→ Exercise directions:
Look below for the line that has "- output: generated". Set down the lines from there through the line that has "- query_kdtree: application", exactly as written.

→ Supplied material:
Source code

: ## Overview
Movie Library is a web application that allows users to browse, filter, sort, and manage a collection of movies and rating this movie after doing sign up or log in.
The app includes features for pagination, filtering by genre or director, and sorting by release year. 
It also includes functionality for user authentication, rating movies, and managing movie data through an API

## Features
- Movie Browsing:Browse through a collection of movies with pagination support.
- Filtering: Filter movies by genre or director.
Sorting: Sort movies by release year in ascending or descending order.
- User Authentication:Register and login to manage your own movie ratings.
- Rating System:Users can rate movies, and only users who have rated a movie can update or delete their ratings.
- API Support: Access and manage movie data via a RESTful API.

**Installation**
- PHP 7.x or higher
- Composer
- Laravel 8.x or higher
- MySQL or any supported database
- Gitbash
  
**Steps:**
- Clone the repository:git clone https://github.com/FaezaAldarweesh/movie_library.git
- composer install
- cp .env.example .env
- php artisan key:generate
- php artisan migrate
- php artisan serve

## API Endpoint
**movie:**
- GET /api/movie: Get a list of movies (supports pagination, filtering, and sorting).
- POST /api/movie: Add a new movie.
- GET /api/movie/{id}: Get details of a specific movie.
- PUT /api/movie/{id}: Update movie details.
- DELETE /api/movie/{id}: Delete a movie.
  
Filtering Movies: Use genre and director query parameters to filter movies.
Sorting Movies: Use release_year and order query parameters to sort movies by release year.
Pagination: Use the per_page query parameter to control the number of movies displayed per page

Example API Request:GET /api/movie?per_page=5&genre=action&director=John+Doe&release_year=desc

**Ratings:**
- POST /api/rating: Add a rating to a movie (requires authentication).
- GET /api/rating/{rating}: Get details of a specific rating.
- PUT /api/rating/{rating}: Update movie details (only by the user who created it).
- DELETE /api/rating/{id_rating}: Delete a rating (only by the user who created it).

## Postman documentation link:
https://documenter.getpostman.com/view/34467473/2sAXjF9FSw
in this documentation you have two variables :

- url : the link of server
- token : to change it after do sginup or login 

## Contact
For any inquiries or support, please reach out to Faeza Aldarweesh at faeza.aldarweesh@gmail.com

---

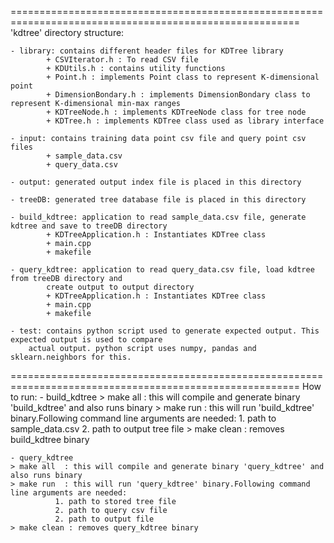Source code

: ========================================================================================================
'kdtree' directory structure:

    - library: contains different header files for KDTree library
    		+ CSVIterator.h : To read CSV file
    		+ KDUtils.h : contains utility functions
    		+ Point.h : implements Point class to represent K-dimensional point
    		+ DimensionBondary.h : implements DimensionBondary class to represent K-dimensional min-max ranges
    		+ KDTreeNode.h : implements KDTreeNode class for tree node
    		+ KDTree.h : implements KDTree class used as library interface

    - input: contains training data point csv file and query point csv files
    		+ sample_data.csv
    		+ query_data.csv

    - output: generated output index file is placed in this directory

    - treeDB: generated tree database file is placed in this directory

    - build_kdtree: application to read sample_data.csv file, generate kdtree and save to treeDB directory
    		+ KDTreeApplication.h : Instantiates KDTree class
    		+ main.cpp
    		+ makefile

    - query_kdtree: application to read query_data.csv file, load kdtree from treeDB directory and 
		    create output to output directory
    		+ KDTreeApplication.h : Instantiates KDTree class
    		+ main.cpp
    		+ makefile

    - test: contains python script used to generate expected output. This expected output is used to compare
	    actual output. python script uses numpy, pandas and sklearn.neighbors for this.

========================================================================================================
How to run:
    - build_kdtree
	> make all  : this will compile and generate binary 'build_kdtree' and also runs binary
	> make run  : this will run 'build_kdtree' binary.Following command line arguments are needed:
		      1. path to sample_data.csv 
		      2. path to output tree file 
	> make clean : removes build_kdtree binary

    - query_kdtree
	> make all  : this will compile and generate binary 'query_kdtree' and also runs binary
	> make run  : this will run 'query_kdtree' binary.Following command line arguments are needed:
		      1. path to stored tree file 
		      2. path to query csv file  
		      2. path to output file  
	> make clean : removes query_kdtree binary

---

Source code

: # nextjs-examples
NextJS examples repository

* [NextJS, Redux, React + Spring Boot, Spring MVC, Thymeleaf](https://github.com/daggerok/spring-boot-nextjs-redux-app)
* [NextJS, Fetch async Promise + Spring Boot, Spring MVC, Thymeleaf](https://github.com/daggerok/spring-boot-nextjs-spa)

→ Answer area:
    - output: generated output index file is placed in this directory

    - treeDB: generated tree database file is placed in this directory

    - build_kdtree: application to read sample_data.csv file, generate kdtree and save to treeDB directory
    		+ KDTreeApplication.h : Instantiates KDTree class
    		+ main.cpp
    		+ makefile

    - query_kdtree: application to read query_data.csv file, load kdtree from treeDB directory and 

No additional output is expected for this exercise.